Please repeat every entry exactly as given, apart from dropping the images.

### TASK INPUT
————

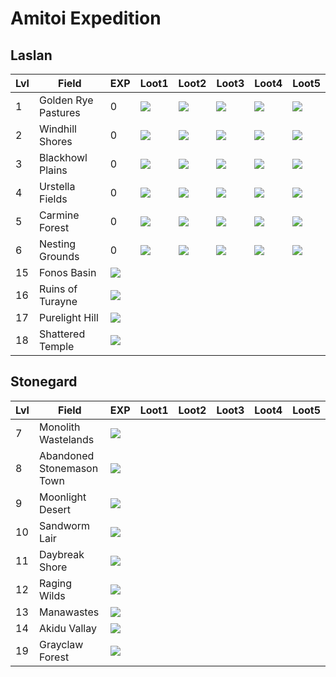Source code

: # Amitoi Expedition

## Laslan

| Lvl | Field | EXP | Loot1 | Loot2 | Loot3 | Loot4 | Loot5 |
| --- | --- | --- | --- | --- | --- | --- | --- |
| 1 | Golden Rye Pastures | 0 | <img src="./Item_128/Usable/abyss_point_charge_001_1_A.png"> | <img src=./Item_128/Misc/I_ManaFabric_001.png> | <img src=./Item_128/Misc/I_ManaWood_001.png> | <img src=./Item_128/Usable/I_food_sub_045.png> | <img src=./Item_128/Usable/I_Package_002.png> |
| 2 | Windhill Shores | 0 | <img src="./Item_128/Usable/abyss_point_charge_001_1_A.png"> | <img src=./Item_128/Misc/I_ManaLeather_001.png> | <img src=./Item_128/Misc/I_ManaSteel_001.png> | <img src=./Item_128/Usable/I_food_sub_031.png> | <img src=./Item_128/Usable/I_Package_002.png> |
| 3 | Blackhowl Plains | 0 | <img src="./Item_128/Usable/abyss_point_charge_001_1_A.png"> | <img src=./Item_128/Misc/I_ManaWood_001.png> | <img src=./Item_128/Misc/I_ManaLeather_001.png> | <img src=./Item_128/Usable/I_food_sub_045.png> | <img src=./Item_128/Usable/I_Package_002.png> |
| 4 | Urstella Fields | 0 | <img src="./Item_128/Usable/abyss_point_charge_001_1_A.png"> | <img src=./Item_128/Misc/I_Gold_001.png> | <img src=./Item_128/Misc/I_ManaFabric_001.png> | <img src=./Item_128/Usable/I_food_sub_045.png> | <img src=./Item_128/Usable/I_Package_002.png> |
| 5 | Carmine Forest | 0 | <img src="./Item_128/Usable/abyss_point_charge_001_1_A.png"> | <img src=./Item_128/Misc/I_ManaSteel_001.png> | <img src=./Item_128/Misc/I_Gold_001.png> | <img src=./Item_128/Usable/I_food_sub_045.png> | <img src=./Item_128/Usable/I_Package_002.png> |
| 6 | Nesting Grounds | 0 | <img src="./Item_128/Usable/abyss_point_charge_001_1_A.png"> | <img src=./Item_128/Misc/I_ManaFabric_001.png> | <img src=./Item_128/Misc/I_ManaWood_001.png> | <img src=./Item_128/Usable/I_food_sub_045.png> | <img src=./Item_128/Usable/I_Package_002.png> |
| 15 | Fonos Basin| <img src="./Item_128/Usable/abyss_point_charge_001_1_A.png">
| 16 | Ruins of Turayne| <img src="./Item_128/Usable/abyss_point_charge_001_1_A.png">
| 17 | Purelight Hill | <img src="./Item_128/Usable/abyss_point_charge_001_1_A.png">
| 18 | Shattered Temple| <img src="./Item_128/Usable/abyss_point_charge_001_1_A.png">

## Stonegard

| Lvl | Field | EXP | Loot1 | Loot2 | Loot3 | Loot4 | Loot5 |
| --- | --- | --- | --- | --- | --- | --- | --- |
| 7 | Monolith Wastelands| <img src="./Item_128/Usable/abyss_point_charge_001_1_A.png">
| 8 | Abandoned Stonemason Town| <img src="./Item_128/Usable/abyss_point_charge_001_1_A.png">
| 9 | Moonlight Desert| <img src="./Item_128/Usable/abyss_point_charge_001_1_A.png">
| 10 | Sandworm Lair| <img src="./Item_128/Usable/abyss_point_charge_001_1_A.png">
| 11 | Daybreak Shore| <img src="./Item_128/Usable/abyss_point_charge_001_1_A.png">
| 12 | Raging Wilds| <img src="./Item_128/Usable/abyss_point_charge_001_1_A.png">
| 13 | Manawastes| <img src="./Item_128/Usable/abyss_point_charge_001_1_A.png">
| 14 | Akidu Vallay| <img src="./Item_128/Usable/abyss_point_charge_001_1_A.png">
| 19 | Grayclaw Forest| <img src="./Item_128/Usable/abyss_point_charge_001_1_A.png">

————

### RESPONSE TO THE TASK
Source code

: # Amitoi Expedition

## Laslan

| Lvl | Field | EXP | Loot1 | Loot2 | Loot3 | Loot4 | Loot5 |
| --- | --- | --- | --- | --- | --- | --- | --- |
| 1 | Golden Rye Pastures | 0 | <img src="./Item_128/Usable/abyss_point_charge_001_1_A.png"> | <img src=./Item_128/Misc/I_ManaFabric_001.png> | <img src=./Item_128/Misc/I_ManaWood_001.png> | <img src=./Item_128/Usable/I_food_sub_045.png> | <img src=./Item_128/Usable/I_Package_002.png> |
| 2 | Windhill Shores | 0 | <img src="./Item_128/Usable/abyss_point_charge_001_1_A.png"> | <img src=./Item_128/Misc/I_ManaLeather_001.png> | <img src=./Item_128/Misc/I_ManaSteel_001.png> | <img src=./Item_128/Usable/I_food_sub_031.png> | <img src=./Item_128/Usable/I_Package_002.png> |
| 3 | Blackhowl Plains | 0 | <img src="./Item_128/Usable/abyss_point_charge_001_1_A.png"> | <img src=./Item_128/Misc/I_ManaWood_001.png> | <img src=./Item_128/Misc/I_ManaLeather_001.png> | <img src=./Item_128/Usable/I_food_sub_045.png> | <img src=./Item_128/Usable/I_Package_002.png> |
| 4 | Urstella Fields | 0 | <img src="./Item_128/Usable/abyss_point_charge_001_1_A.png"> | <img src=./Item_128/Misc/I_Gold_001.png> | <img src=./Item_128/Misc/I_ManaFabric_001.png> | <img src=./Item_128/Usable/I_food_sub_045.png> | <img src=./Item_128/Usable/I_Package_002.png> |
| 5 | Carmine Forest | 0 | <img src="./Item_128/Usable/abyss_point_charge_001_1_A.png"> | <img src=./Item_128/Misc/I_ManaSteel_001.png> | <img src=./Item_128/Misc/I_Gold_001.png> | <img src=./Item_128/Usable/I_food_sub_045.png> | <img src=./Item_128/Usable/I_Package_002.png> |
| 6 | Nesting Grounds | 0 | <img src="./Item_128/Usable/abyss_point_charge_001_1_A.png"> | <img src=./Item_128/Misc/I_ManaFabric_001.png> | <img src=./Item_128/Misc/I_ManaWood_001.png> | <img src=./Item_128/Usable/I_food_sub_045.png> | <img src=./Item_128/Usable/I_Package_002.png> |
| 15 | Fonos Basin| <img src="./Item_128/Usable/abyss_point_charge_001_1_A.png">
| 16 | Ruins of Turayne| <img src="./Item_128/Usable/abyss_point_charge_001_1_A.png">
| 17 | Purelight Hill | <img src="./Item_128/Usable/abyss_point_charge_001_1_A.png">
| 18 | Shattered Temple| <img src="./Item_128/Usable/abyss_point_charge_001_1_A.png">

## Stonegard

| Lvl | Field | EXP | Loot1 | Loot2 | Loot3 | Loot4 | Loot5 |
| --- | --- | --- | --- | --- | --- | --- | --- |
| 7 | Monolith Wastelands| <img src="./Item_128/Usable/abyss_point_charge_001_1_A.png">
| 8 | Abandoned Stonemason Town| <img src="./Item_128/Usable/abyss_point_charge_001_1_A.png">
| 9 | Moonlight Desert| <img src="./Item_128/Usable/abyss_point_charge_001_1_A.png">
| 10 | Sandworm Lair| <img src="./Item_128/Usable/abyss_point_charge_001_1_A.png">
| 11 | Daybreak Shore| <img src="./Item_128/Usable/abyss_point_charge_001_1_A.png">
| 12 | Raging Wilds| <img src="./Item_128/Usable/abyss_point_charge_001_1_A.png">
| 13 | Manawastes| <img src="./Item_128/Usable/abyss_point_charge_001_1_A.png">
| 14 | Akidu Vallay| <img src="./Item_128/Usable/abyss_point_charge_001_1_A.png">
| 19 | Grayclaw Forest| <img src="./Item_128/Usable/abyss_point_charge_001_1_A.png">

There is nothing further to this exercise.